# Klasifikasi Teks (UTS)

## Dataset

Dataset diambil dari hasil crawling PTA pada tugas kemarin. Dengan pelabelan secara manual

In [1]:
import pandas as pd
import re
import numpy as np

In [2]:
data = pd.read_csv('/content/drive/MyDrive/prosaindata/tugas/datauts.csv')
data

FileNotFoundError: ignored

## Normalisasi Teks

### Case Folding

Pada tahap ini, membuat teks dari huruf kapital menjadi huruf kecil

In [None]:
casefolding_abstrak = data['Abstrak'].str.lower()
casefolding_label = data['Kategori'].str.lower()
data_casefolding = pd.DataFrame(casefolding_abstrak)
data_casefolding

### Cleansing

Pembersihan data text(Cleansing text) : menghilangkan tag yang tidak diperlukan (clean_html)

In [None]:
#cleansing
import re
cleansing =[]
for i in range (len(casefolding_abstrak)): 
  cleansing_tag  = re.sub("@[A-Za-z0-9_]+","", casefolding_abstrak[i]) #clenasing mention
  cleansing_hashtag = re.sub("#[A-Za-z0-9_]+","", cleansing_tag) #clenasing hashtag 
  cleansing_https = re.sub(r'http\S+', '', cleansing_hashtag) #cleansing url link
  cleansing_symbols = re.sub("[^a-zA-Z ]+"," ", cleansing_https) #cleansing character

  cleansing.append(cleansing_symbols)

  
cleansing_result = pd.DataFrame(cleansing,columns=['Cleansing Abstrak'])
cleansing_result 

### Slank Words

Memperbaiki kata yang tidak baku (Slank word) dan penulisan kata yang salah

In [None]:
import nltk
nltk.download('stopwords')
nltk.download('punkt')
from nltk.tokenize import sent_tokenize, word_tokenize
from nltk.corpus import stopwords

In [None]:
# mengambil data kamus slang words dari github 
slang_dict = pd.read_csv("https://raw.githubusercontent.com/louisowen6/NLP_bahasa_resources/master/combined_slang_words.txt", sep=" ", header=None)

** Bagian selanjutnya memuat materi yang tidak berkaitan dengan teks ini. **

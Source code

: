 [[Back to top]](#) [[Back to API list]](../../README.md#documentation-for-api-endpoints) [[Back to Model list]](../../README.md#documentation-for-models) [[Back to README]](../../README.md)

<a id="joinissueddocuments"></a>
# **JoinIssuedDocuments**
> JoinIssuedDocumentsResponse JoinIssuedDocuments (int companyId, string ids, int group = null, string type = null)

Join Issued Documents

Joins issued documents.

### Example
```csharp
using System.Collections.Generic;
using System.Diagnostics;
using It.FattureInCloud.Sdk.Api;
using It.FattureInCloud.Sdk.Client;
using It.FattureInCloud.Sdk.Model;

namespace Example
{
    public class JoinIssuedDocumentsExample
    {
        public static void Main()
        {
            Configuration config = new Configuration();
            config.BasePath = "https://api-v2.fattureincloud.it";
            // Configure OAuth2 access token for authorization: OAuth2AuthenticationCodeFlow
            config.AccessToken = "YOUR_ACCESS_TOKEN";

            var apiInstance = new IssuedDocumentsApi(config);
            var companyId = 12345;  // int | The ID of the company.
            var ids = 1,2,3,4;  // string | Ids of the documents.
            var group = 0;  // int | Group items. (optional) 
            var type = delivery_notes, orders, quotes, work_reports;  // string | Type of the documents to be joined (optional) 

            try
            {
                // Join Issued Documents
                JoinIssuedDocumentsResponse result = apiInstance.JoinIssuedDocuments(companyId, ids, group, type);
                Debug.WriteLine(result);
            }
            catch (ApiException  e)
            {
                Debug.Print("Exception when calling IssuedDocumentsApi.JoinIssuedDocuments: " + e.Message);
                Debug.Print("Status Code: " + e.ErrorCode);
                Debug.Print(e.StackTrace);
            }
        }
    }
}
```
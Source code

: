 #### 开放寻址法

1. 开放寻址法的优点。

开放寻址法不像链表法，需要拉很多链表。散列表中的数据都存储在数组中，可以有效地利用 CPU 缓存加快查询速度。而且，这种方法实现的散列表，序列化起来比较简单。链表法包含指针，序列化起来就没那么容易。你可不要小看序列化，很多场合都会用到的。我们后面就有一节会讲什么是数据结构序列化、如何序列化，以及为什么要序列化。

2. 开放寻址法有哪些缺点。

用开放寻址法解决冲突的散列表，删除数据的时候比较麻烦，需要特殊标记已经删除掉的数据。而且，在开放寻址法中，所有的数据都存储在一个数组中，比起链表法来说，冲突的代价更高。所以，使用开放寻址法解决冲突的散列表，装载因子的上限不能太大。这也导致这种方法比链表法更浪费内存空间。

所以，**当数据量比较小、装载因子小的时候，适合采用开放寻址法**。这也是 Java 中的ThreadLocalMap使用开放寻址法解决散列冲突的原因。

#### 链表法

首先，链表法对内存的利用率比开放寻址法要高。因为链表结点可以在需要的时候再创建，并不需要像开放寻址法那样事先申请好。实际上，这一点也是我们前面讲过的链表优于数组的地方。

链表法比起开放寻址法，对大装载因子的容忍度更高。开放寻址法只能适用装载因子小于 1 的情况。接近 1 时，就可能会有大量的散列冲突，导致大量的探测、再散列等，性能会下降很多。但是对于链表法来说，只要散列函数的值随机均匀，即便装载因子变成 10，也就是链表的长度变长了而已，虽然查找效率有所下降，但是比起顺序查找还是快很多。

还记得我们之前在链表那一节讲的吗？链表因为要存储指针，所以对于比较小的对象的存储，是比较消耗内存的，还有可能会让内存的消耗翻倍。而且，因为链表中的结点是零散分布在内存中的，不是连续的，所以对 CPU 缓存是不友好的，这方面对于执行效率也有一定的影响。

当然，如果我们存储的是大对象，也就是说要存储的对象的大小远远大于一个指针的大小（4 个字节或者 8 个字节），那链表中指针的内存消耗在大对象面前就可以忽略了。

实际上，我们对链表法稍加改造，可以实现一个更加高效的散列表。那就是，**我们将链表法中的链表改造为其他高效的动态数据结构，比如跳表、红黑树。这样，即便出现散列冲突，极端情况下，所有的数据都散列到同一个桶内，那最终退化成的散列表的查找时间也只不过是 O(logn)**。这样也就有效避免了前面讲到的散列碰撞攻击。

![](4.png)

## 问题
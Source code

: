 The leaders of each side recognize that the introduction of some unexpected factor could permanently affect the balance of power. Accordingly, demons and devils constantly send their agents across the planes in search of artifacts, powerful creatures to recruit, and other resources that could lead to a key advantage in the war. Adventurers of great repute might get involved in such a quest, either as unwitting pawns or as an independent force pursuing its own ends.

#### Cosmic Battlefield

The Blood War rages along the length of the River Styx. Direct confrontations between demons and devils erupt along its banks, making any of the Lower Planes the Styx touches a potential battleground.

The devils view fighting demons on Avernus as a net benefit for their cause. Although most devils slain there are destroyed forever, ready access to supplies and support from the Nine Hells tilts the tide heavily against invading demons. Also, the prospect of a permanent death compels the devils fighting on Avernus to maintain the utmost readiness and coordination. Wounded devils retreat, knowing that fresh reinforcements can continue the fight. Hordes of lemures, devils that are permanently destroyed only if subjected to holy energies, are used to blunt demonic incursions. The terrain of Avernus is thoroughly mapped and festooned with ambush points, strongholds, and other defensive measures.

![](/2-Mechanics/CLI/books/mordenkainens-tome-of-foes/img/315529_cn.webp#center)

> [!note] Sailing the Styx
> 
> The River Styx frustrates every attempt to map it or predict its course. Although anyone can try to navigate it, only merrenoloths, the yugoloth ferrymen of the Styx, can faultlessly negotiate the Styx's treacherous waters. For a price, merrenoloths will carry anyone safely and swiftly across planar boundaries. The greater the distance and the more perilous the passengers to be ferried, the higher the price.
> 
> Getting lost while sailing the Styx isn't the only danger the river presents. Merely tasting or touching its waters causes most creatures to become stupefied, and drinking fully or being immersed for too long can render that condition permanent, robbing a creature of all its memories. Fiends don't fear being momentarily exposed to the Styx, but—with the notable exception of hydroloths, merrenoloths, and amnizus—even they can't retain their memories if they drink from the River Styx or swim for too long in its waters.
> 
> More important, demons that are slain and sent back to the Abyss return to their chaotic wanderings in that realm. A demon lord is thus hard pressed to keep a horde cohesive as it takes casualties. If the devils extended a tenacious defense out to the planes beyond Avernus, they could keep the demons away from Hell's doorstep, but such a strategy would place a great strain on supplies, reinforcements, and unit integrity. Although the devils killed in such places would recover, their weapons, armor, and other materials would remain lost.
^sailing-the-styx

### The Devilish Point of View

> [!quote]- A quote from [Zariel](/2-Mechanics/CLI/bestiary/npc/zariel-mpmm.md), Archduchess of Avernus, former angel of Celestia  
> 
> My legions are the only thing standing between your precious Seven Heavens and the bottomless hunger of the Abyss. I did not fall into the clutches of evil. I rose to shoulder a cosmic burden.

# Membuat fungsi untuk mengubah slang words menjadi kata Indonesia yang benar
def replace_slang_words(text):
    words = nltk.word_tokenize(text.lower())
    words_filtered = [word for word in words if word not in stopwords.words('indonesian')]
    for i in range(len(words_filtered)):
        if words_filtered[i] in slang_dict:
            words_filtered[i] = slang_dict[words_filtered[i]]
    return ' '.join(words_filtered)

# membuat list
slang_words=[]
#membuat perulangan uuntuk mengecek slangword tiap baris
for i in range(len(cleansing)):
  slang = replace_slang_words(cleansing[i])
  slang_words.append(slang)

data_slang = pd.DataFrame(slang_words, columns=["Slang Word Corection"])
data_slang

### Steaming 

In [None]:
#install library sastrawi
pip install Sastrawi

In [None]:
from Sastrawi.Stemmer.StemmerFactory import StemmerFactory

# create stemmer
factory = StemmerFactory()
stemmer = factory.create_stemmer()

#membuat list
steaming = []
#membuat perulangan untuk mengecek steaming di setiap baris
for i in range (len(slang_words)):
  stem = stemmer.stem(slang_words[i])
  steaming.append(stem)

#menampilka data steaming
data_steaming = pd.DataFrame(steaming, columns=["Steaming"])
data_steaming

### Tokenizing dan Stop Words

Proses selanjutnya adalah membuang stopwords. Mengapa stopwords perlu dibuang dari sebuah isi teks? stopwords sendiri merupakan kata umum dalam sebuah teks yang sebetulnya tidak memiliki makna seperti “yang”, “dan”, “di”, “dari”, dll. Disini kita menggunakan library dari Sastrawi untuk penggunakan kamus stopwords.

In [None]:
from Sastrawi.StopWordRemover.StopWordRemoverFactory import StopWordRemoverFactory
stop_factory = StopWordRemoverFactory()

words = []
for i in range (len(steaming)):
  tokens = word_tokenize(steaming[i])
  more_stopword = ['dengan', 'ia','bahwa','oleh','aalysis','aam','kunci']
  data = stop_factory.get_stop_words()+more_stopword
  stopword = stop_factory.create_stop_word_remover()
  removed = []
  for t in tokens:
      if t not in data:
          removed.append(t)
  
  words.append(removed)
  print(removed)

In [None]:
gabung=[]
for i in range(len(words)):
  joinkata = ' '.join(words[i])
  gabung.append(joinkata)

result = pd.DataFrame(gabung, columns=['Join Kata'])
result

## Ekstraksi Fitur

### TF-IDF

TFIDF (Term Frequency Inverse Document Frequency) merupakan
metode pembobotan dalam bentuk integrasi antar term frequency dengan inverse document
frequency. Metode TFIDF digunakan pada penelitian ini untuk memilih fitur sebagai hasil
ringkasan, dengan penerapannya pada seleksi fitur bobot kata.

In [None]:
# TfidfVectorizer 
# CountVectorizer
from sklearn.feature_extraction.text import TfidfVectorizer,CountVectorizer
import pandas as pd

# set of documents
train = ['The sky is blue blue.','The sun is bright.']
test = ['The sun in the sky is bright', 'We can see the shining sun, the bright sun.']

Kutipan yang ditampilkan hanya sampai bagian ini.